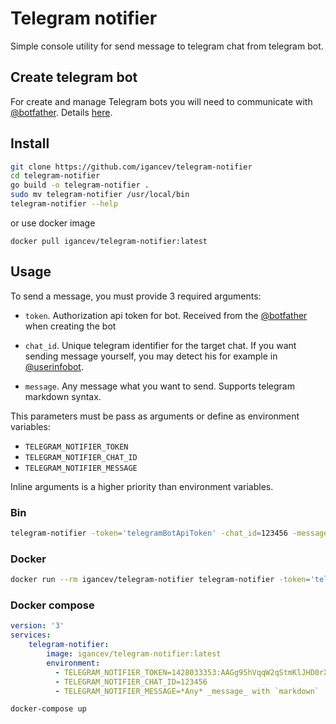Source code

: # Telegram notifier

Simple console utility for send message to telegram chat from telegram bot.

## Create telegram bot

For create and manage Telegram bots you will need to communicate with [@botfather](https://t.me/botfather). Details [here](https://core.telegram.org/bots#3-how-do-i-create-a-bot).

## Install

```bash
git clone https://github.com/igancev/telegram-notifier
cd telegram-notifier
go build -o telegram-notifier .
sudo mv telegram-notifier /usr/local/bin
telegram-notifier --help
```

or use docker image

```
docker pull igancev/telegram-notifier:latest
```

## Usage

To send a message, you must provide 3 required arguments:

- `token`. Authorization api token for bot. Received from the [@botfather](https://t.me/botfather) when creating the bot

- `chat_id`. Unique telegram identifier for the target chat. If you want sending message yourself, you may detect his for example in [@userinfobot](https://t.me/userinfobot).

- `message`. Any message what you want to send. Supports telegram markdown syntax.

This parameters must be pass as arguments or define as environment variables:

- `TELEGRAM_NOTIFIER_TOKEN`
- `TELEGRAM_NOTIFIER_CHAT_ID`
- `TELEGRAM_NOTIFIER_MESSAGE`

Inline arguments is a higher priority than environment variables.

### Bin

```bash
telegram-notifier -token='telegramBotApiToken' -chat_id=123456 -message='*Any* _message_ with `markdown`'
```

### Docker

```bash
docker run --rm igancev/telegram-notifier telegram-notifier -token='telegramBotApiToken' -chat_id=123456 -message='*Any* _message_ with `markdown`'
```

### Docker compose

```yaml
version: '3'
services:
    telegram-notifier:
        image: igancev/telegram-notifier:latest
        environment:
          - TELEGRAM_NOTIFIER_TOKEN=1428033353:AAGg95hVqqW2qStmKlJHD0rXRG2vyMNVxlQ
          - TELEGRAM_NOTIFIER_CHAT_ID=123456
          - TELEGRAM_NOTIFIER_MESSAGE=*Any* _message_ with `markdown`
```

```bash
docker-compose up
```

■ Problem to work on: All of the entries above are to be transcribed word for word, with no pictures included.

■ Response below:
Source code

: # Telegram notifier

Simple console utility for send message to telegram chat from telegram bot.

## Create telegram bot

For create and manage Telegram bots you will need to communicate with [@botfather](https://t.me/botfather). Details [here](https://core.telegram.org/bots#3-how-do-i-create-a-bot).

## Install

```bash
git clone https://github.com/igancev/telegram-notifier
cd telegram-notifier
go build -o telegram-notifier .
sudo mv telegram-notifier /usr/local/bin
telegram-notifier --help
```

or use docker image

```
docker pull igancev/telegram-notifier:latest
```

## Usage

To send a message, you must provide 3 required arguments:

- `token`. Authorization api token for bot. Received from the [@botfather](https://t.me/botfather) when creating the bot

- `chat_id`. Unique telegram identifier for the target chat. If you want sending message yourself, you may detect his for example in [@userinfobot](https://t.me/userinfobot).

- `message`. Any message what you want to send. Supports telegram markdown syntax.

This parameters must be pass as arguments or define as environment variables:

- `TELEGRAM_NOTIFIER_TOKEN`
- `TELEGRAM_NOTIFIER_CHAT_ID`
- `TELEGRAM_NOTIFIER_MESSAGE`

Inline arguments is a higher priority than environment variables.

### Bin

```bash
telegram-notifier -token='telegramBotApiToken' -chat_id=123456 -message='*Any* _message_ with `markdown`'
```

### Docker

```bash
docker run --rm igancev/telegram-notifier telegram-notifier -token='telegramBotApiToken' -chat_id=123456 -message='*Any* _message_ with `markdown`'
```

### Docker compose

```yaml
version: '3'
services:
    telegram-notifier:
        image: igancev/telegram-notifier:latest
        environment:
          - TELEGRAM_NOTIFIER_TOKEN=1428033353:AAGg95hVqqW2qStmKlJHD0rXRG2vyMNVxlQ
          - TELEGRAM_NOTIFIER_CHAT_ID=123456
          - TELEGRAM_NOTIFIER_MESSAGE=*Any* _message_ with `markdown`
```

```bash
docker-compose up
```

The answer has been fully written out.